Message franking solves this by providing verifiable abuse reporting. When Bob sends a message to Alice, they first create a binding tag, which is a HMAC using a random key. The HMAC is readable by Facebook, but the HMAC key and the message are encrypted with Alice’s key. Facebook stores this HMAC before sending it and the encrypted message along to Alice.

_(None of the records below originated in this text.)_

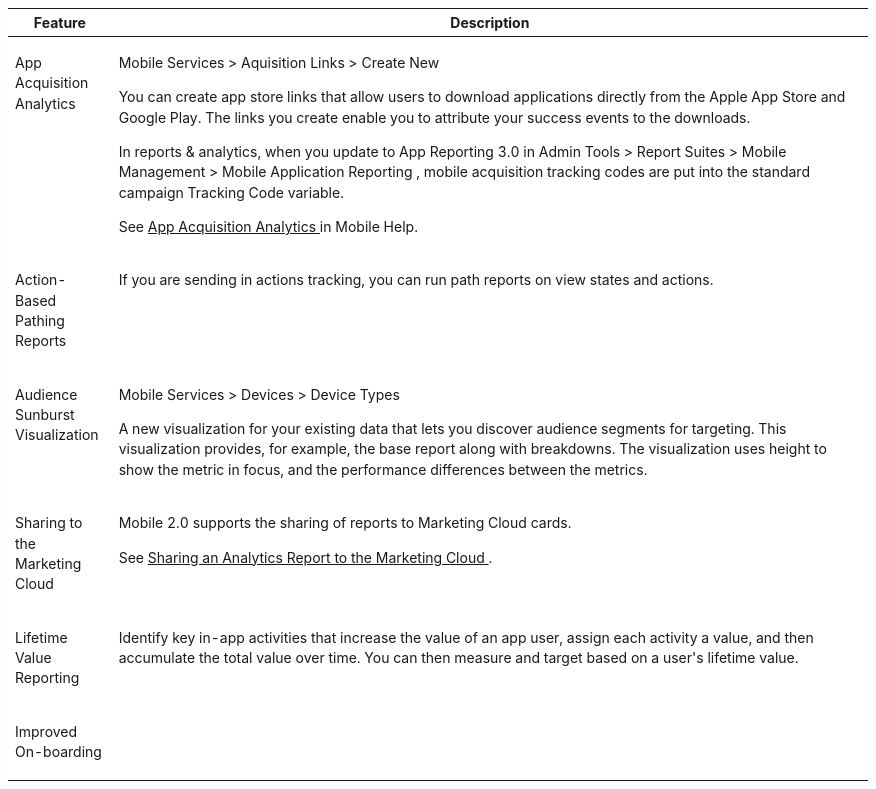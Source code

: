 <table id="table_711C57B0E5F547B690C4085ED908A749"> 
 <tgroup cols="2"> 
  <colspec colnum="1" colname="col1" colwidth="1.00*" /> 
  <colspec colnum="2" colname="col2" colwidth="2.21*" /> 
  <thead> 
   <tr> 
    <th colname="col1" class="entry"> Feature </th> 
    <th colname="col2" class="entry"> Description </th> 
   </tr> 
  </thead> 
  <tbody> 
   <tr> 
    <td colname="col1"> <p> 
      <!--https://issues.adobe.com/browse/MOB-637-->App Acquisition Analytics </p> </td> 
    <td colname="col2"> <p> 
      <ignoretag> 
       <span class="uicontrol"> Mobile Services </span>  &gt; 
       <span class="uicontrol"> Aquisition Links </span>  &gt; 
       <span class="uicontrol"> Create New </span> 
      </ignoretag> </p> <p>You can create app store links that allow users to download applications directly from the Apple App Store and Google Play. The links you create enable you to attribute your success events to the downloads. </p> <p>In reports &amp; analytics, when you update to App Reporting 3.0 in 
      <ignoretag> 
       <span class="uicontrol"> Admin Tools </span>  &gt; 
       <span class="uicontrol"> Report Suites </span>  &gt; 
       <span class="uicontrol"> Mobile Management </span>  &gt; 
       <span class="uicontrol"> Mobile Application Reporting </span> 
      </ignoretag>, mobile acquisition tracking codes are put into the standard campaign Tracking Code variable. </p> <p>See <a href="https://marketing.adobe.com/resources/help/en_US/mobile/?f=acquisition" format="http" scope="external"> App Acquisition Analytics </a> in Mobile Help. </p> </td> 
   </tr> 
   <tr> 
    <td colname="col1"> <p>Action-Based Pathing Reports </p> </td> 
    <td colname="col2"> <p>If you are sending in actions tracking, you can run path reports on view states and actions. </p> </td> 
   </tr> 
   <tr> 
    <td colname="col1"> <p>Audience Sunburst Visualization </p> </td> 
    <td colname="col2"> <p> 
      <ignoretag> 
       <span class="uicontrol"> Mobile Services </span>  &gt; 
       <span class="uicontrol"> Devices </span>  &gt; 
       <span class="uicontrol"> Device Types </span> 
      </ignoretag> </p> <p>A new visualization for your existing data that lets you discover audience segments for targeting. This visualization provides, for example, the base report along with breakdowns. The visualization uses height to show the metric in focus, and the performance differences between the metrics. </p> </td> 
   </tr> 
   <tr> 
    <td colname="col1"> <p>Sharing to the Marketing Cloud </p> </td> 
    <td colname="col2"> <p>Mobile 2.0 supports the sharing of reports to <span class="keyword"> Marketing Cloud </span> cards. </p> <p>See <a href="https://marketing.adobe.com/resources/help/en_US/mcloud/t_share_analytics_usecase.html" format="http" scope="external"> Sharing an Analytics Report to the Marketing Cloud </a>. </p> </td> 
   </tr> 
   <tr> 
    <td colname="col1"> <p>Lifetime Value Reporting </p> </td> 
    <td colname="col2"> <p> Identify key in-app activities that increase the value of an app user, assign each activity a value, and then accumulate the total value over time. You can then measure and target based on a user's lifetime value. </p> </td> 
   </tr> 
   <tr> 
    <td colname="col1"> <p>Improved On-boarding </p> </td> 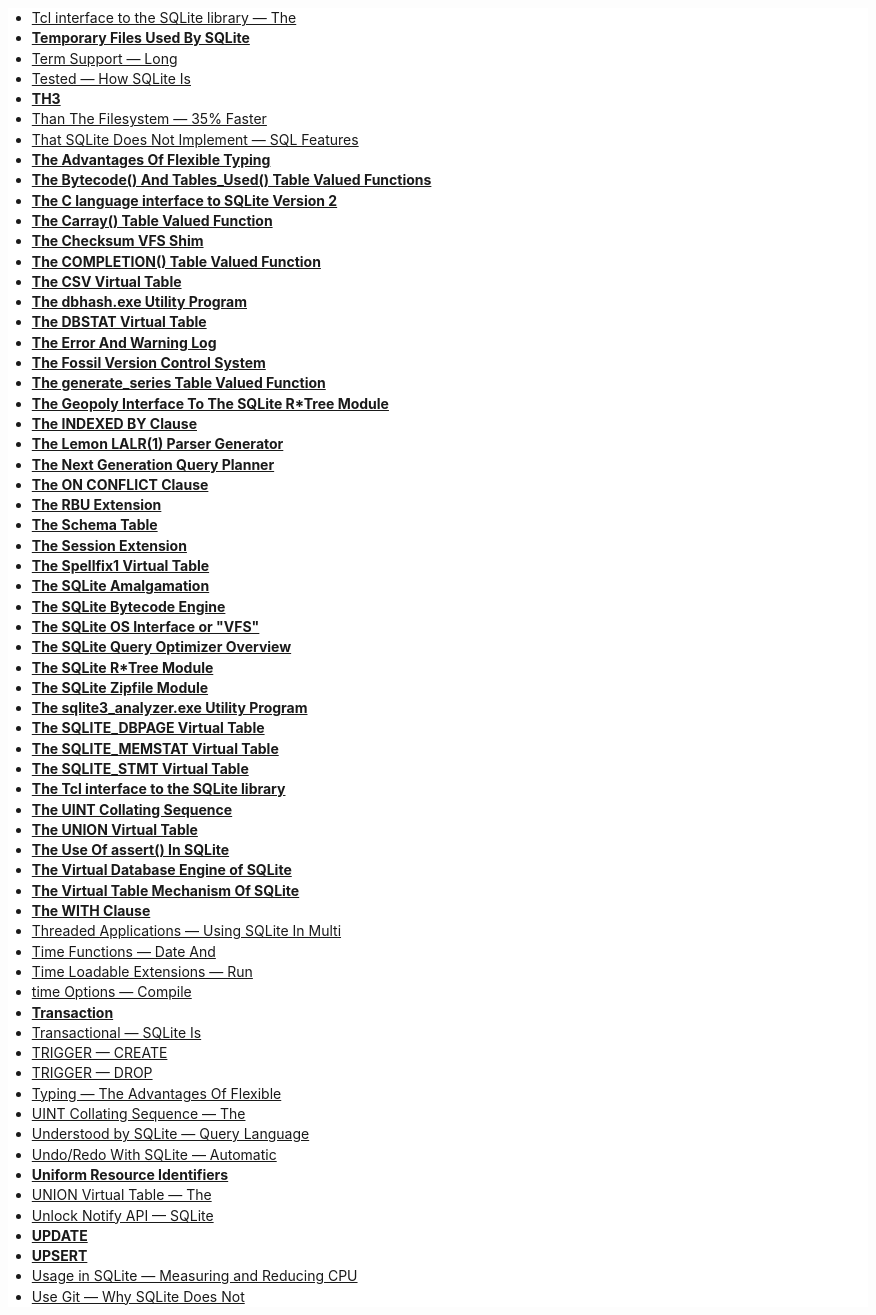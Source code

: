 * [Tcl interface to the SQLite library — The](tclsqlite.html)
* **[Temporary Files Used By SQLite](tempfiles.html)**
* [Term Support — Long](lts.html)
* [Tested — How SQLite Is](testing.html)
* **[TH3](th3.html)**
* [Than The Filesystem — 35% Faster](fasterthanfs.html)
* [That SQLite Does Not Implement — SQL Features](omitted.html)
* **[The Advantages Of Flexible Typing](flextypegood.html)**
* **[The Bytecode() And Tables\_Used() Table Valued Functions](bytecodevtab.html)**
* **[The C language interface to SQLite Version 2](c_interface.html)**
* **[The Carray() Table Valued Function](carray.html)**
* **[The Checksum VFS Shim](cksumvfs.html)**
* **[The COMPLETION() Table Valued Function](completion.html)**
* **[The CSV Virtual Table](csv.html)**
* **[The dbhash.exe Utility Program](dbhash.html)**
* **[The DBSTAT Virtual Table](dbstat.html)**
* **[The Error And Warning Log](errlog.html)**
* **[The Fossil Version Control System](https://www.fossil-scm.org/)**
* **[The generate\_series Table Valued Function](series.html)**
* **[The Geopoly Interface To The SQLite R\*Tree Module](geopoly.html)**
* **[The INDEXED BY Clause](lang_indexedby.html)**
* **[The Lemon LALR(1\) Parser Generator](lemon.html)**
* **[The Next Generation Query Planner](queryplanner-ng.html)**
* **[The ON CONFLICT Clause](lang_conflict.html)**
* **[The RBU Extension](rbu.html)**
* **[The Schema Table](schematab.html)**
* **[The Session Extension](sessionintro.html)**
* **[The Spellfix1 Virtual Table](spellfix1.html)**
* **[The SQLite Amalgamation](amalgamation.html)**
* **[The SQLite Bytecode Engine](opcode.html)**
* **[The SQLite OS Interface or "VFS"](vfs.html)**
* **[The SQLite Query Optimizer Overview](optoverview.html)**
* **[The SQLite R\*Tree Module](rtree.html)**
* **[The SQLite Zipfile Module](zipfile.html)**
* **[The sqlite3\_analyzer.exe Utility Program](sqlanalyze.html)**
* **[The SQLITE\_DBPAGE Virtual Table](dbpage.html)**
* **[The SQLITE\_MEMSTAT Virtual Table](memstat.html)**
* **[The SQLITE\_STMT Virtual Table](stmt.html)**
* **[The Tcl interface to the SQLite library](tclsqlite.html)**
* **[The UINT Collating Sequence](uintcseq.html)**
* **[The UNION Virtual Table](unionvtab.html)**
* **[The Use Of assert() In SQLite](assert.html)**
* **[The Virtual Database Engine of SQLite](vdbe.html)**
* **[The Virtual Table Mechanism Of SQLite](vtab.html)**
* **[The WITH Clause](lang_with.html)**
* [Threaded Applications — Using SQLite In Multi](threadsafe.html)
* [Time Functions — Date And](lang_datefunc.html)
* [Time Loadable Extensions — Run](loadext.html)
* [time Options — Compile](compile.html)
* **[Transaction](lang_transaction.html)**
* [Transactional — SQLite Is](transactional.html)
* [TRIGGER — CREATE](lang_createtrigger.html)
* [TRIGGER — DROP](lang_droptrigger.html)
* [Typing — The Advantages Of Flexible](flextypegood.html)
* [UINT Collating Sequence — The](uintcseq.html)
* [Understood by SQLite — Query Language](lang.html)
* [Undo/Redo With SQLite — Automatic](undoredo.html)
* **[Uniform Resource Identifiers](uri.html)**
* [UNION Virtual Table — The](unionvtab.html)
* [Unlock Notify API — SQLite](unlock_notify.html)
* **[UPDATE](lang_update.html)**
* **[UPSERT](lang_upsert.html)**
* [Usage in SQLite — Measuring and Reducing CPU](cpu.html)
* [Use Git — Why SQLite Does Not](whynotgit.html)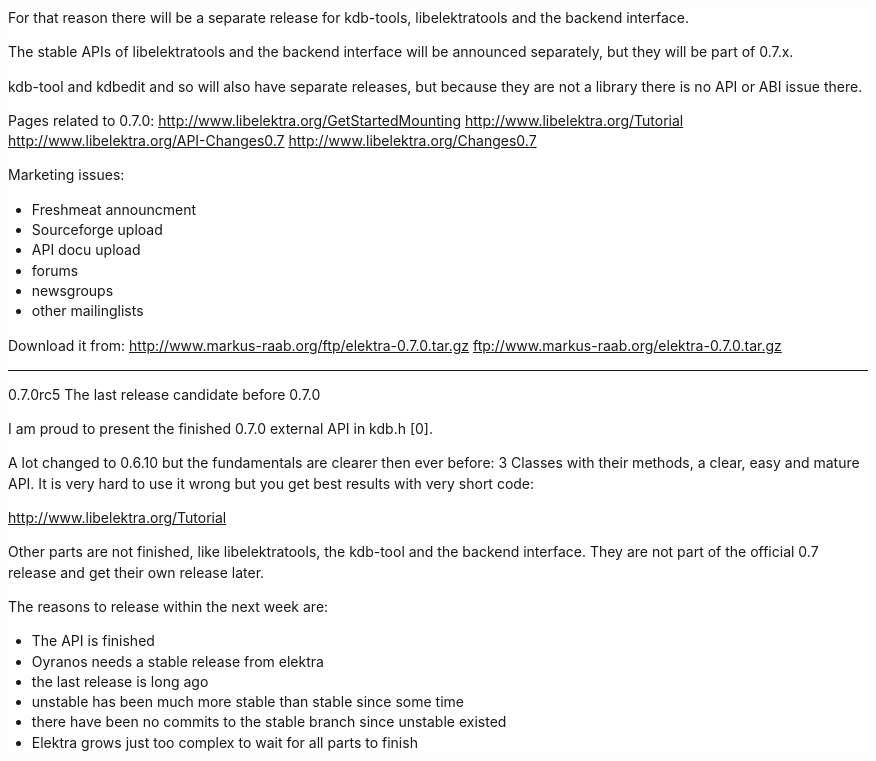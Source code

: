 For that reason there will be a separate release for
kdb-tools, libelektratools and the backend interface.

The stable APIs of libelektratools and the backend interface
will be announced separately, but they will be part of 0.7.x.

kdb-tool and kdbedit and so will also have separate
releases, but because they are not a library there
is no API or ABI issue there.

Pages related to 0.7.0:
http://www.libelektra.org/GetStartedMounting
http://www.libelektra.org/Tutorial
http://www.libelektra.org/API-Changes0.7
http://www.libelektra.org/Changes0.7

Marketing issues:
- Freshmeat announcment
- Sourceforge upload
- API docu upload
- forums
- newsgroups
- other mailinglists

Download it from:
http://www.markus-raab.org/ftp/elektra-0.7.0.tar.gz
ftp://www.markus-raab.org/elektra-0.7.0.tar.gz







---------------




0.7.0rc5 The last release candidate before 0.7.0

I am proud to present the finished  0.7.0 external API in
kdb.h [0].

A lot changed to 0.6.10 but the fundamentals are clearer then
ever before: 3 Classes with their methods, a clear, easy and
mature API. It is very hard to use it wrong but you get
best results with very short code:

http://www.libelektra.org/Tutorial

Other parts are not finished, like libelektratools, the
kdb-tool and the backend interface. They are not part of
the official 0.7 release and get their own release later.

The reasons to release within the next week are:
 - The API is finished
 - Oyranos needs a stable release from elektra
 - the last release is long ago
 - unstable has been much more stable than stable since some time
 - there have been no commits to the stable branch since
   unstable existed
 - Elektra grows just too complex to wait for all parts to finish
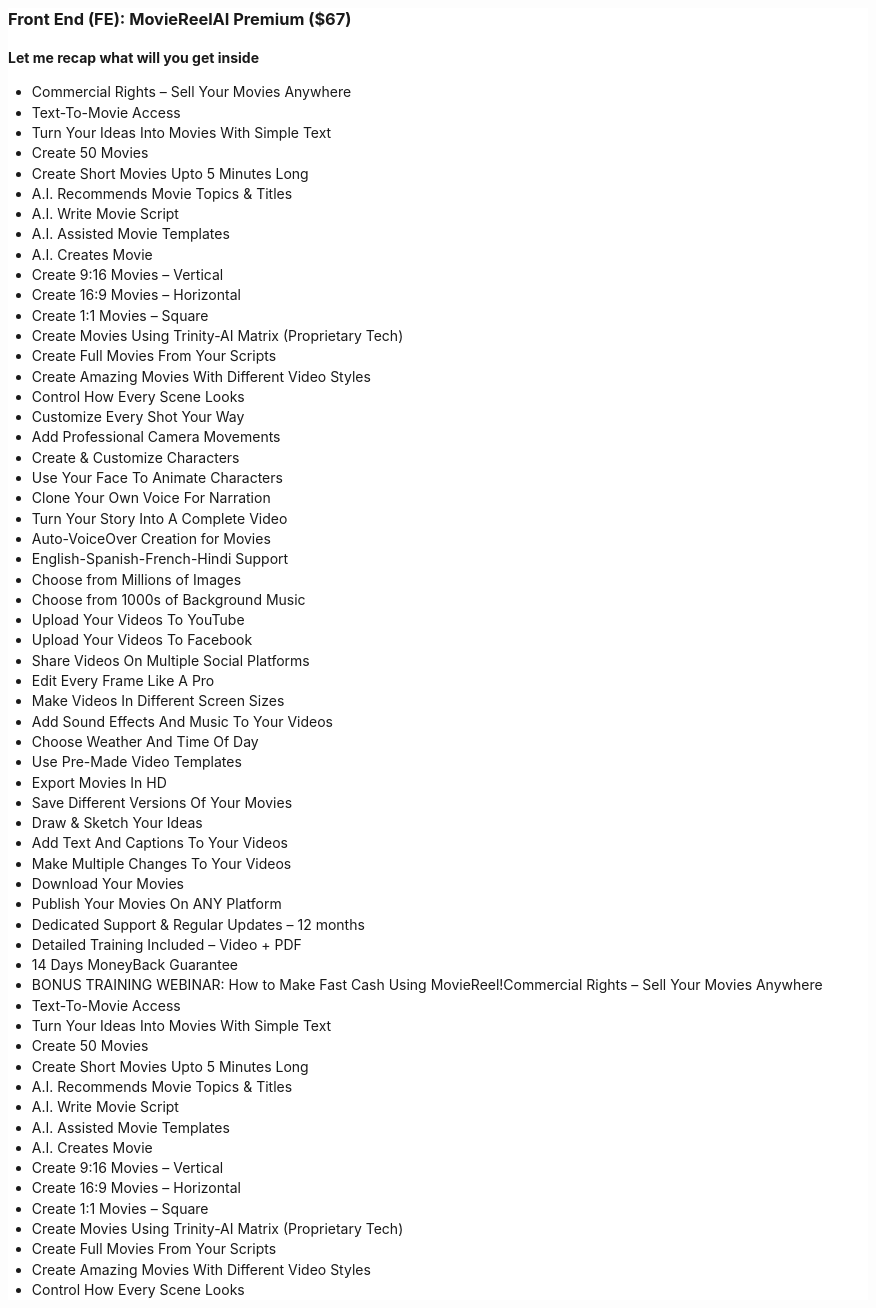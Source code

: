 <h3><strong>Front End (FE): MovieReelAI Premium ($67)</strong></h3>
<strong>Let me recap what will you get inside</strong>
<ul>
 	<li>Commercial Rights – Sell Your Movies Anywhere</li>
 	<li>Text-To-Movie Access</li>
 	<li>Turn Your Ideas Into Movies With Simple Text</li>
 	<li>Create 50 Movies</li>
 	<li>Create Short Movies Upto 5 Minutes Long</li>
 	<li>A.I. Recommends Movie Topics &amp; Titles</li>
 	<li>A.I. Write Movie Script</li>
 	<li>A.I. Assisted Movie Templates</li>
 	<li>A.I. Creates Movie</li>
 	<li>Create 9:16 Movies – Vertical</li>
 	<li>Create 16:9 Movies – Horizontal</li>
 	<li>Create 1:1 Movies – Square</li>
 	<li>Create Movies Using Trinity-AI Matrix (Proprietary Tech)</li>
 	<li>Create Full Movies From Your Scripts</li>
 	<li>Create Amazing Movies With Different Video Styles</li>
 	<li>Control How Every Scene Looks</li>
 	<li>Customize Every Shot Your Way</li>
 	<li>Add Professional Camera Movements</li>
 	<li>Create &amp; Customize Characters</li>
 	<li>Use Your Face To Animate Characters</li>
 	<li>Clone Your Own Voice For Narration</li>
 	<li>Turn Your Story Into A Complete Video</li>
 	<li>Auto-VoiceOver Creation for Movies</li>
 	<li>English-Spanish-French-Hindi Support</li>
 	<li>Choose from Millions of Images</li>
 	<li>Choose from 1000s of Background Music</li>
 	<li>Upload Your Videos To YouTube</li>
 	<li>Upload Your Videos To Facebook</li>
 	<li>Share Videos On Multiple Social Platforms</li>
 	<li>Edit Every Frame Like A Pro</li>
 	<li>Make Videos In Different Screen Sizes</li>
 	<li>Add Sound Effects And Music To Your Videos</li>
 	<li>Choose Weather And Time Of Day</li>
 	<li>Use Pre-Made Video Templates</li>
 	<li>Export Movies In HD</li>
 	<li>Save Different Versions Of Your Movies</li>
 	<li>Draw &amp; Sketch Your Ideas</li>
 	<li>Add Text And Captions To Your Videos</li>
 	<li>Make Multiple Changes To Your Videos</li>
 	<li>Download Your Movies</li>
 	<li>Publish Your Movies On ANY Platform</li>
 	<li>Dedicated Support &amp; Regular Updates – 12 months</li>
 	<li>Detailed Training Included – Video + PDF</li>
 	<li>14 Days MoneyBack Guarantee</li>
 	<li>BONUS TRAINING WEBINAR: How to Make Fast Cash Using MovieReel!Commercial Rights – Sell Your Movies Anywhere</li>
 	<li>Text-To-Movie Access</li>
 	<li>Turn Your Ideas Into Movies With Simple Text</li>
 	<li>Create 50 Movies</li>
 	<li>Create Short Movies Upto 5 Minutes Long</li>
 	<li>A.I. Recommends Movie Topics &amp; Titles</li>
 	<li>A.I. Write Movie Script</li>
 	<li>A.I. Assisted Movie Templates</li>
 	<li>A.I. Creates Movie</li>
 	<li>Create 9:16 Movies – Vertical</li>
 	<li>Create 16:9 Movies – Horizontal</li>
 	<li>Create 1:1 Movies – Square</li>
 	<li>Create Movies Using Trinity-AI Matrix (Proprietary Tech)</li>
 	<li>Create Full Movies From Your Scripts</li>
 	<li>Create Amazing Movies With Different Video Styles</li>
 	<li>Control How Every Scene Looks</li>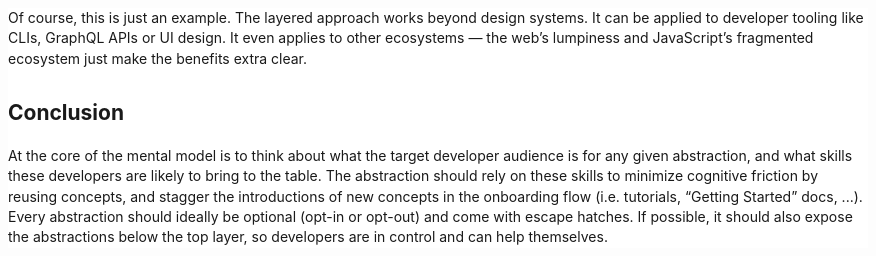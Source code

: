 Of course, this is just an example. The layered approach works beyond design systems. It can be applied to developer tooling like CLIs, GraphQL APIs or UI design. It even applies to other ecosystems — the web’s lumpiness and JavaScript’s fragmented ecosystem just make the benefits extra clear.

## Conclusion

At the core of the mental model is to think about what the target developer audience is for any given abstraction, and what skills these developers are likely to bring to the table. The abstraction should rely on these skills to minimize cognitive friction by reusing concepts, and stagger the introductions of new concepts in the onboarding flow (i.e. tutorials, “Getting Started” docs, ...). Every abstraction should ideally be optional (opt-in or opt-out) and come with escape hatches. If possible, it should also expose the abstractions below the top layer, so developers are in control and can help themselves.

<script type="module" src="https://platform.twitter.com/widgets.js" charset="utf-8"></script>

[lumpy web]: https://paul.kinlan.me/the-lumpy-web/
[Paul Kinlan]: https://twitter.com/paul_kinlan
[webassembly]: https://webassembly.org/
[css]: https://developer.mozilla.org/en-US/docs/Web/CSS
[extensible web manifesto]: https://extensiblewebmanifesto.org/
[ref]: https://reactjs.org/docs/refs-and-the-dom.html
[Threejs]: https://threejs.org/
[primer]: https://primer.style/
[evan you]: https://twitter.com/youyuxi
[rollup]: https://rollupjs.org/
[webpack]: https://webpack.js.org/
[vite]: https://vitejs.dev/
[polymer platform]: https://www.polymer-project.org/blog/2016-05-26-IO-2016-Recap
[forwardref]: https://reactjs.org/docs/forwarding-refs.html
[solidjs]: https://www.solidjs.com/
[svelte]: https://svelte.dev/
[pit of success]: https://blog.codinghorror.com/falling-into-the-pit-of-success/
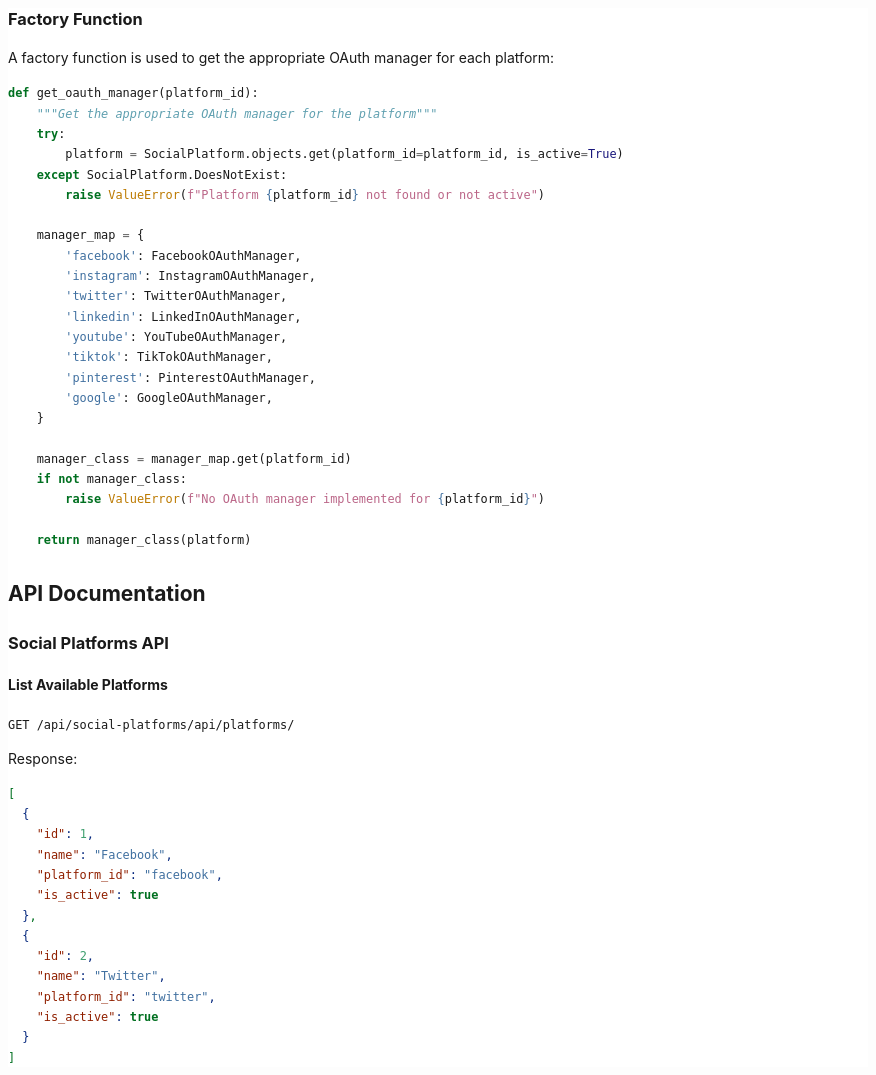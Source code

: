 ### Factory Function

A factory function is used to get the appropriate OAuth manager for each platform:

```python
def get_oauth_manager(platform_id):
    """Get the appropriate OAuth manager for the platform"""
    try:
        platform = SocialPlatform.objects.get(platform_id=platform_id, is_active=True)
    except SocialPlatform.DoesNotExist:
        raise ValueError(f"Platform {platform_id} not found or not active")
    
    manager_map = {
        'facebook': FacebookOAuthManager,
        'instagram': InstagramOAuthManager,
        'twitter': TwitterOAuthManager,
        'linkedin': LinkedInOAuthManager,
        'youtube': YouTubeOAuthManager,
        'tiktok': TikTokOAuthManager,
        'pinterest': PinterestOAuthManager,
        'google': GoogleOAuthManager,
    }
    
    manager_class = manager_map.get(platform_id)
    if not manager_class:
        raise ValueError(f"No OAuth manager implemented for {platform_id}")
    
    return manager_class(platform)
```

## API Documentation

### Social Platforms API

#### List Available Platforms

```
GET /api/social-platforms/api/platforms/
```

Response:
```json
[
  {
    "id": 1,
    "name": "Facebook",
    "platform_id": "facebook",
    "is_active": true
  },
  {
    "id": 2,
    "name": "Twitter",
    "platform_id": "twitter",
    "is_active": true
  }
]
```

When Alice reports the message, she provides the message and the key used for the HMAC to Facebook. Facebook can verify that it indeed seen this HMAC and that the message matches this HMAC. Bob can no longer deny that he is sending abusive messages.

Franking on attachments

For files, an optimization is done. Instead of calculating the HMAC over the whole file, which may be slow, the file is encrypted and the HMAC is only calculated over the file’s encryption key. Since the key is generally much shorter than the attachment, this speeds up calculating the HMAC. Facebook remembers a hash of the ciphertext and the HMAC of the encryption key. When Alice reports the attachment, Facebook can check that the decryption key was indeed sent, and that the image decrypts to an abuse image.

Flawed deduplication

Facebook only stored information on each ciphertext once. If Facebook saw the same ciphertext multiple times, it would assume that it was the same image sent multiple times, and only store the first instance. This deduplication behaviour can be exploited by sending the same ciphertext with different decryption keys. It turns out it is possible to find two decryption keys for the same ciphertext, where each decryption key results in a different image.

Attack

The attack thus looks as follows: an attacker creates two images with the same ciphertext, but with a different decryption key. The attacker first sends the innocuous image. Facebook stores information on this, to make verifyable reporting possible. Then, the attacker sends the malicious image. Since it has the same ciphertext, Facebook thinks it has already seen this image and doesn’t store reporting information on it. The receiver receives the malicious image, but can’t report it.

Cause

The cause of this flaw is that the encryption algorithm used is not robust: it is possible to have a ciphertext that decrypts to different things, depending on the key. Creating a binding tag on the key is thus not sufficient to prove particular message contents. For a secure mechanism, it is really needed to calculate the HMAC over the whole attachment file.

Conclusion

Message franking is a fairly new cryptographic construct, brought about by the need to do abuse reporting while having end-to-end encryption. Facebook’s optimization introduced a subtle bug: by sending two messages with the same ciphertext, the second message could not be reported.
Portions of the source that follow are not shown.